With its June approval of Augtyro (repotrectinib) for patients with solid tumors harboring an NTRK gene fusion, the agency has made another treatment option available for adult and some pediatric patients alike.
The approval was for patients 12 years old and older with locally advanced disease, meaning it has grown beyond its initial location but not to other body parts, or metastatic (the cancer spread elsewhere in the body). In this patient population, resection (surgical removal) would be likely to result in severe morbidity or health complications. Patients must have received prior treatments and have no other satisfactory therapies available to them.
The application for the approval was supported by findings from two clinical trials, the phase 1/2 TRIDENT-1 study of adult patients and the phase 1/2 CARE study of pediatric patients, according to a news release from manufacturer Bristol Myers Squibb.
CURE® spoke with one of the investigators of CARE, Dr. Theodore Laetsch, a pediatric oncologist who leads the Development Therapeutics Program and Very Rare Malignant Tumors Program at the Children’s Hospital of Philadelphia, about Augtyro and what unmet questions remain for this pediatric patient population as research continues.

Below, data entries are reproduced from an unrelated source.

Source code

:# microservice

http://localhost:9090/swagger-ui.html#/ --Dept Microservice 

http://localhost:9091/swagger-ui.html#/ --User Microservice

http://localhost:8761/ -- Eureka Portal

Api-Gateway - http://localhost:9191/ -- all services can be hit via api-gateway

CARE, Laetsch noted, is still recruiting patients and researchers hope to share data from the trial in the near future.
CURE®: What is the basic science behind how Augtyro works?
Laetsch: This drug blocks specific signaling pathways that can be turned on abnormally in some cancers. These signaling pathways are turned on when two genes that are not supposed to be attached in a cancer cell stick together in what we call a gene fusion, and that drives those cells to become cancer. [Augytro] blocks the signaling from these fusion proteins, and therefore turns off the program that’s turning those cells into cancer. This causes the cancer cells to die or to stop growing for a long period of time.
It works very differently than traditional chemotherapy which tries to kill cells by damaging DNA. This is a much more targeted therapy that blocks a specific genetic change that we see in an individual patient’s cancer cells — it’s a precision medicine.
How common is it that an approval comes through citing findings of two different studies, approving a drug for both the adult and pediatric population as well?
The FDA has really focused on ensuring children are included in drug development for the last several years. Two prior drugs in this class of drugs called TRK inhibitors, [Vitrakvi (larotrectinib)] and [Rozlytrek (entrectinib)], were approved previously. Both of those approvals include children, and both approvals were based on evaluating data across multiple studies that included adult and pediatric patients.
There has been a lot of advocacy that has resulted in legislation that encourages and in many cases requires earlier clinical trials of new drugs in children. I think we’re starting to see some of the results of that work through approvals like this. It has been much more common recently to see approvals of new drugs that specifically include patients 12 and older.
For this patient population of pediatric patients 12 and older, what was the prior standard of care in this patient population before this approval?
I mentioned, there are two other FDA-approved TRK inhibitors, both of which are now approved for pediatric and adult patients. This class of drugs has become the standard of care for TRK-fusion-driven cancers.
What’s unique about [Augtyro] is that it can block some of the ways cancer cells become resistant to those other medications. Prior to this approval, there weren’t good standard of care options for patients whose cancers progress on a different TRK inhibitor.
What are some potential unmet needs that still remain for this patient population?
There are a lot of questions that still remain about how best to use TRK inhibitors including [Augtyro]. Some of these are being studied in ongoing clinical trials: Can we replace chemotherapy with these drugs? How do we integrate them with other treatments? For example, for patients with thyroid cancer, should we combine these drugs with radioiodine, which is the current standard of care?
And then, of course, it’s especially important to understand the long-term side effects of these medications in children. These medications are very effective and we hope many of our patients will have a very long life following treatment.
Transcription has been edited for clarity and conciseness.